Muhalefetin lider adayı sandık dışına itilirse, sırf sonrasında bir seçim yapılıyor diye o sandığa aynı sandık muamelesi yapmaya imkan kalmaz. Bir bahane üretilerek Sayın Ekrem İmamoğlu'nun sandıktaki alternatiflerden biri olma konumu dışına itilmesi ihtimalini "Türkiye'de sıklıkla yaşanabilen demokrasi sorunlarından bir diğeri" basitliğinde ele alıp değerlendiren kişilere bu yönden katılamıyorum
Yaklaşık 30 senedir avukatlık yapıyorum ve hukuk profesörüyüm. Seneler içinde, idari işlemlerde hukuki analizini yapabileceğimiz ve tamamen hukuki saikle yürütüldüğünü varsayabileceğimiz içerikte ciddi erozyon zaten yaşanmıştı. Bugün Sn. Ekrem İmamoğlu'nun üniversite diplomasının iptali ile, yeni zirvelerden birini yaşıyoruz.

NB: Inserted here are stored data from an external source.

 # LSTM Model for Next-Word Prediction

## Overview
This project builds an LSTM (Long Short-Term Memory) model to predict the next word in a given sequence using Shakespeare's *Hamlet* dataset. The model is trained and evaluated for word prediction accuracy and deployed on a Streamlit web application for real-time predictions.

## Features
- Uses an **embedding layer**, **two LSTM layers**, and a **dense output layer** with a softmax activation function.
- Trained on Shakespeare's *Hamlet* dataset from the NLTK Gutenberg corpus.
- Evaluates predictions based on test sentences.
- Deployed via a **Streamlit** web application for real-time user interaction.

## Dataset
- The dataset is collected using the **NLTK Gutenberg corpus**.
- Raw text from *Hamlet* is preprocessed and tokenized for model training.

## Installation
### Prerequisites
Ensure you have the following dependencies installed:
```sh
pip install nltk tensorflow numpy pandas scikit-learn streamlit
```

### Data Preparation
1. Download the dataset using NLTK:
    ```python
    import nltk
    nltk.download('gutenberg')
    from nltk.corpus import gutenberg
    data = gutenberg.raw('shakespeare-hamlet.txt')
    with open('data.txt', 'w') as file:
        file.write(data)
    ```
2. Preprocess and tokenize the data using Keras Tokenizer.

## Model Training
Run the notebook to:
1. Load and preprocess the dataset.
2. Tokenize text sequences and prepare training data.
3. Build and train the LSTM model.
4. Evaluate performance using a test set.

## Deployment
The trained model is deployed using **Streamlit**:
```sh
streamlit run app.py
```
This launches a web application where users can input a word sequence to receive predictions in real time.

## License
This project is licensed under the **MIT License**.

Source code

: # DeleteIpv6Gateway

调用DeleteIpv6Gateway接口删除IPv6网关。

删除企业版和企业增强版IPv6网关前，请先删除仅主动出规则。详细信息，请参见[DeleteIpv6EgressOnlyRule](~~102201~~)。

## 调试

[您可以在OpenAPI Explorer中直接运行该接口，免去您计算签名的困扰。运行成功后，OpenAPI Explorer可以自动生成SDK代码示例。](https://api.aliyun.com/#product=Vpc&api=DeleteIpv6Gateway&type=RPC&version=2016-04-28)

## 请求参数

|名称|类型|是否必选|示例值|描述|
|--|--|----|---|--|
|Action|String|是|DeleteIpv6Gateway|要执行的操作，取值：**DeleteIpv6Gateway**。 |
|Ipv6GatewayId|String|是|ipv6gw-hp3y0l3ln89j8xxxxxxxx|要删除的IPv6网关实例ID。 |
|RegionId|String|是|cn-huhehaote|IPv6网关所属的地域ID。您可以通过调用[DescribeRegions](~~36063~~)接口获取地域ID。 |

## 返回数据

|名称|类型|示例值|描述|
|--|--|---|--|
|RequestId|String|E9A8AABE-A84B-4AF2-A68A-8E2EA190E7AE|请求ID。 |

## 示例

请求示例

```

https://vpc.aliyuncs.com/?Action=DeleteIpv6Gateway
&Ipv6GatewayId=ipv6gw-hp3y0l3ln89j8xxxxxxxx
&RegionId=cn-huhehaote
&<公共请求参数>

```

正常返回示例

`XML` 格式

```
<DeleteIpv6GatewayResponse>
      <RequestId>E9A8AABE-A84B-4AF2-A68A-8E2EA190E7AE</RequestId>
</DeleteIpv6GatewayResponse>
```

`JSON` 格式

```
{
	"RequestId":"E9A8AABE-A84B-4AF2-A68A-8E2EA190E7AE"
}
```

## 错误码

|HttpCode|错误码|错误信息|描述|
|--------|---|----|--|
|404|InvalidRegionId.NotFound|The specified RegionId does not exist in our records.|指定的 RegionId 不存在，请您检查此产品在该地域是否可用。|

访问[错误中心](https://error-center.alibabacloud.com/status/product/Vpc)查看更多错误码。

İdari işlemin kendisi özelinde hukuki analiz yürütmenin o idari işleme övgü olacağını ve sanki analiz edilebilir bir hukuka uygunluk kaygısının ürünüymüş gibi rol kesemeyeceğimi zaten az evvel beyan ettim. Öte yandan bu konunun idari işlem özelinde değil ama toplumsal anlamındaki hukuki boyutuna dair yakın tarihli değerlendirmemin altını çizmek isterim:
Türkiye şu anda ifade özgürlüğünün günlük yaşanışı yönünden ağır temel hak ihlallerinin sıklıkla yaşanabildiği bir ülke. Bu da demokrasinin günlük olarak toplumun her katmanında ve fonksiyonunda coşkun biçimde yaşanabilmesini engelliyor.
Öte yandan demokrasinin anlık ve uzun vadeli enstrümanı olan oy sandığı Türkiye'de daima işledi. Bu bir ülkenin tüm potansiyeli ve toplumunun tüm unsurları ile demokrasinin nimetlerinden yararlanması için yeterli değil. Ancak bu, günlük anlamda sahaya inmiş coşkun demokrasi noktasına gidilebilmesi ümidini daima ayakta tutar. Toplumun sandığa yansıyan böyle bir beklentisi mevcutsa veya mevcut olacağı düşünülüyorsa, sandık bunu siyasi erk sahibine uyarı olarak verebilir. Yahut sandıktan değişim çıkabilir.
Eğer şeffaflığın ve hesap verebilirliğin günlük yaşamda mevcut olması gereken mekanizmalarının birer birer ortadan kalktığı ve demokrasinin yalnızca sandıktan ibaret kılınması eğiliminin gittikçe daha fazla arttığı bir ülkede muhalefetin başlıca adayı sandık dışı yöntemlerle siyaset dışına itilirse, artık o ülkedeki yönetim biçimi ve günlük coşkun demokrasi umudunun bitişi hakkında herhangi bir tartışmalı değerlendirme kalmaz. Zaten yetersiz olan "sorun yok, sandık var" analizi hepten tiyatroya dönüşür. Muhalefetten veya değişim ihtimalinden bahsetmek, basit körlük halini alır.
Muhalefetin en güçlü adayının sandıkta değil sandık dışında siyasetten elenmesi ihtimalini konuşurken, o bu şekilde elendiği takdirde muhalefetin neler yapabileceği yahut sandıkta neler olabileceği konusunu tartışanların, bu ihtimali basit bir yeni gelişmeymiş gibi masaya yatıranların, gözden kaçırdıklarını düşündüğüm nokta budur.
İfade özgürlüğü eksiklikleri ve genel baskı ortamı da sandığa etki eder, ama son tahlilde sandık işlediği sürece günlük direksiyon olmasa bile el freni toplumdadır. Muhalefetin lider adayı sandık dışına itilirse, sırf sonrasında bir seçim yapılıyor diye o sandığa aynı sandık muamelesi yapmaya imkan kalmaz.
Bir bahane üretilerek Sayın Ekrem İmamoğlu'nun sandıktaki alternatiflerden biri olma konumu dışına itilmesi ihtimalini "Türkiye'de sıklıkla yaşanabilen demokrasi sorunlarından bir diğeri" basitliğinde ele alıp değerlendiren kişilere bu yönden katılamıyorum.